そんな、我々“高いところ好き”の欲求を最高級に満たしてくれるのが、遊園地の「観覧車」。
しかし、“観覧車は遊園地にある”という固定観念は大間違いだった。8月8日にイカロス出版から発売されたムック『日本の観覧車』では、全国に153基ある観覧車の中から特に魅力的な20基を紹介してくれているのだが、これがスゴい。
街中のビルに観覧車が設置されていたり(“ビルトイン型観覧車”と言う)、リゾートホテルの中庭に設置されてたり、個人所有物の観覧車があったり……。
こんな魅力的な観覧車たちが特集されているのだが、何故こんなムックを企画したのか。イカロス出版に伺った。
「大阪に取材に行ったとき、ビルの上に観覧車があったのでビックリしたんです。東京では考えられないことで、『こういう観覧車、あるのか?』と調べてみると、特徴的な物が結構あったので企画しました」
イカロス出版の編集者がビックリしたのは大阪府にある「HEP FIVE 観覧車」。ビルの吹き抜け部分に組み込まれ、回転輪を支える支柱6本がビル内を突き刺すように伸びている、世界初のビルトイン型観覧車。

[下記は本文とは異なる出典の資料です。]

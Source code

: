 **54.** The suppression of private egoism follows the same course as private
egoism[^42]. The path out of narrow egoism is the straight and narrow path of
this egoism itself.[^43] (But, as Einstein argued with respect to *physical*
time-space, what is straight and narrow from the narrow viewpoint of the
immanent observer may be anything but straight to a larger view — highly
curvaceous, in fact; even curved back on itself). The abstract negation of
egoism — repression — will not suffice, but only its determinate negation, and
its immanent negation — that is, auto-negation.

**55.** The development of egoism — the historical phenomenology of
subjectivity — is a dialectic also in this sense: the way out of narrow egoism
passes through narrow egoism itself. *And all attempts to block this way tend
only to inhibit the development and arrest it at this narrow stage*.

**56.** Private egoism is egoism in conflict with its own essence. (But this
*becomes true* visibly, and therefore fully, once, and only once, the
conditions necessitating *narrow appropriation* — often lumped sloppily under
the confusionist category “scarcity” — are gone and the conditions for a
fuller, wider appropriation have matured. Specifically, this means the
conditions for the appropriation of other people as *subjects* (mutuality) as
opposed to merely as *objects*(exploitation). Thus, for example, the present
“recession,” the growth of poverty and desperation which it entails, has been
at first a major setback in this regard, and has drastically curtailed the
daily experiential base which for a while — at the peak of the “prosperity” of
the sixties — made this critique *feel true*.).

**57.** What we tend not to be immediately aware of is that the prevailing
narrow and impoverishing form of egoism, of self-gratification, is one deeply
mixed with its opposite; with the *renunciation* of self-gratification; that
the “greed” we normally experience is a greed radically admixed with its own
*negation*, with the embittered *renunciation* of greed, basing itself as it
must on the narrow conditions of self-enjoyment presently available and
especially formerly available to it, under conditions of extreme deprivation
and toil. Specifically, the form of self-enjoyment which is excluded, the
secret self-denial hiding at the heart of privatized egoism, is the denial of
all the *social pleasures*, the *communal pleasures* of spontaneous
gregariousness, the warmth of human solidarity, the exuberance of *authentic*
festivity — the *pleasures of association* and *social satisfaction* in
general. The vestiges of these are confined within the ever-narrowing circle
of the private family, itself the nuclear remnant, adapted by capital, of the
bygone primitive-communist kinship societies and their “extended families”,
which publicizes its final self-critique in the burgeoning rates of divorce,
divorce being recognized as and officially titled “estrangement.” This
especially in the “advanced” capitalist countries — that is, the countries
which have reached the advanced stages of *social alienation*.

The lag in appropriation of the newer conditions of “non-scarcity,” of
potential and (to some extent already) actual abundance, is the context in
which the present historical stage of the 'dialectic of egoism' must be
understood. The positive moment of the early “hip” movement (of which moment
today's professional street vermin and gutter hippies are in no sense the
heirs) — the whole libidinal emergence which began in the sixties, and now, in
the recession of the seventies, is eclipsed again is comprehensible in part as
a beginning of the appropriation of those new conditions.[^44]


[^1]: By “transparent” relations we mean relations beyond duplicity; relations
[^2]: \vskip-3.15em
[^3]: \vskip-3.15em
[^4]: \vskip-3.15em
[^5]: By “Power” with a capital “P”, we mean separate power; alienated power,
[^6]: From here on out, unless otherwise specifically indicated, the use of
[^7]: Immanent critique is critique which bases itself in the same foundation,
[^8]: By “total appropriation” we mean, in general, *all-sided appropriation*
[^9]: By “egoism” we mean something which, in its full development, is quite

ムックでは、他にもビックリするような観覧車が多数紹介されている。
福岡県にある「スカイドリームフクオカ」は、高さと直径、どちらも日本一の大きさを誇る観覧車。
北海道にある「ガリバーくん」は、日本で唯一の個人が所有・運営する観覧車。1988年に開催された地方博覧会で活躍したのち、現在の場所(北海道池田町)に移設され、現在はオーナーの白幡諭さんが管理している。年間利用客は4千人。
ムックでは他にも“観覧車トリビア”と題して、さまざまな観覧車の雑学を掲載。まず挙げられた「観覧車のルーツは?」というテーマだが、“観覧車の祖先は水車や風車では”なんて説があるという。それ以降、観覧車が現在のように発展していく過程も調査されている。
また「観覧車ってどのくらいの値段?」というテーマでのリサーチ報告も。約675万円の国内の観覧車もあれば、海外には約115億円の豪華な観覧車も存在しているようだ。
巻末の「ニッポンの観覧車 全国153基オールガイド」では、北海道から沖縄までの観覧車を網羅。観覧車の名前、所在地、高さ、直径などのデータをカバーした永久保存版となっている。
日本に観覧車ができたのは1906年(明治39年)。その観覧車、現在では国内で“世界最大”を競い合ったり、ビルと一体化することによって繁華街に大観覧車を出現させたり、なんともスゴいことに。一方、地方都市の小さな公園では、小さくてクラシカルな観覧車が未だに頑張っている。
それらの情報が盛りだくさんの『ニッポンの観覧車』を読んで、今まで知ることのなかった“観覧車の未知の領域”に足を踏み入れるのもいいのではないだろうか? このムックでは、全国の個性的な観覧車を疑似体験できる。